TDPL: Manual invocation of destructor

Lutger lutger.blijdestijn at gmail.com
Mon Aug 9 11:10:44 PDT 2010


Steven Schveighoffer wrote:

> On Mon, 09 Aug 2010 08:28:38 -0400, Andrej Mitrovic
> <andrej.mitrovich at gmail.com> wrote:
> 
>> It's rather perplexing, isn't it? It states in TDPL:
>>
>> "After you invoke clear, the object is still alive and well, but its
>> destructor has been called and the object is now carrying its
>> default-constructed stated.

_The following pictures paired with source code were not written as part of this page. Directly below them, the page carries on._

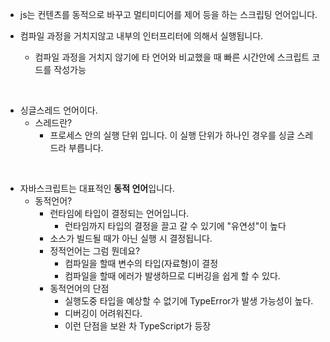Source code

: - js는 컨텐츠를 동적으로 바꾸고 멀티미디어를 제어 등을 하는 스크립팅 언어입니다.

- 컴파일 과정을 거치지않고 내부의 인터프리터에 의해서 실행됩니다.
  - 컴파일 과정을 거치지 않기에 타 언어와 비교했을 때 빠른 시간안에 스크립트 코드를 작성가능

<br>

- 싱글스레드 언어이다.
  - 스레드란?
    - 프로세스 안의 실행 단위 입니다. 이 실행 단위가 하나인 경우를 싱글 스레드라 부릅니다.

<br>

- 자바스크립트는 대표적인 **동적 언어**입니다.
  - 동적언어?
    - 런타임에 타입이 결정되는 언어입니다.
      - 런타임까지 타입의 결정을 끌고 갈 수 있기에 "유연성"이 높다
    - 소스가 빌드될 때가 아닌 실행 시 결정됩니다.
    - 정적언어는 그럼 뭔데요?
      - 컴파일을 할때 변수의 타입(자료형)이 결정
      - 컴파일을 할때 에러가 발생하므로 디버깅을 쉽게 할 수 있다.
    - 동적언어의 단점
      - 실행도중 타입을 예상할 수 없기에 TypeError가 발생 가능성이 높다.
      - 디버깅이 어려워진다.
      - 이런 단점을 보완 차 TypeScript가 등장
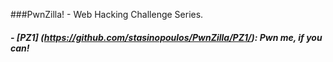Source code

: ###PwnZilla! - Web Hacking Challenge Series.
##### - [PZ1] (https://github.com/stasinopoulos/PwnZilla/PZ1/): Pwn me, if you can!
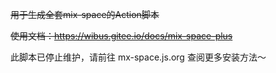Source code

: ~~用于生成全套mix-space的Action脚本~~

~~使用文档：https://wibus.gitee.io/docs/mix-space-plus~~

此脚本已停止维护，请前往 mx-space.js.org 查阅更多安装方法～
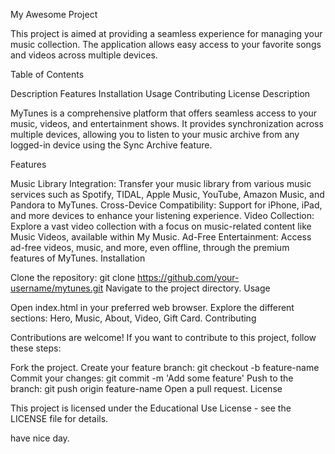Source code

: My Awesome Project

This project is aimed at providing a seamless experience for managing your music collection. The application allows easy access to your favorite songs and videos across multiple devices.

Table of Contents

Description
Features
Installation
Usage
Contributing
License
Description

MyTunes is a comprehensive platform that offers seamless access to your music, videos, and entertainment shows. It provides synchronization across multiple devices, allowing you to listen to your music archive from any logged-in device using the Sync Archive feature.

Features

Music Library Integration: Transfer your music library from various music services such as Spotify, TIDAL, Apple Music, YouTube, Amazon Music, and Pandora to MyTunes.
Cross-Device Compatibility: Support for iPhone, iPad, and more devices to enhance your listening experience.
Video Collection: Explore a vast video collection with a focus on music-related content like Music Videos, available within My Music.
Ad-Free Entertainment: Access ad-free videos, music, and more, even offline, through the premium features of MyTunes.
Installation

Clone the repository: git clone https://github.com/your-username/mytunes.git
Navigate to the project directory.
Usage

Open index.html in your preferred web browser.
Explore the different sections: Hero, Music, About, Video, Gift Card.
Contributing

Contributions are welcome! If you want to contribute to this project, follow these steps:

Fork the project.
Create your feature branch: git checkout -b feature-name
Commit your changes: git commit -m 'Add some feature'
Push to the branch: git push origin feature-name
Open a pull request.
License

This project is licensed under the Educational Use License - see the LICENSE file for details.

have nice day.
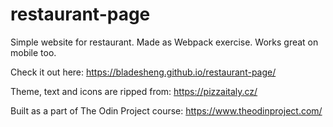 # restaurant-page

Simple website for restaurant. Made as Webpack exercise. Works great on mobile too.

Check it out here: https://bladesheng.github.io/restaurant-page/

Theme, text and icons are ripped from: https://pizzaitaly.cz/

Built as a part of The Odin Project course: https://www.theodinproject.com/
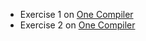 * Exercise 1 on [One Compiler](https://onecompiler.com/c/3xwvewncy)
* Exercise 2 on [One Compiler](https://onecompiler.com/c/3xwvhe3g3)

During the next garbage collection, the
>> destructor is called again, because the garbage collector has no idea in
>> what state you have left the object."
> 
> This seems totally wrong, what if an object has no default constructor?
> The spec used to say (maybe it still does) that a destructor is guaranteed
> to only ever be called once.

The spec still does, it is not updated since it describes delete, not clear. 

If you omit the default constructor, no constructor will be called. Also not for 
the base classes even if they have a default constructor. This looks like a bug. 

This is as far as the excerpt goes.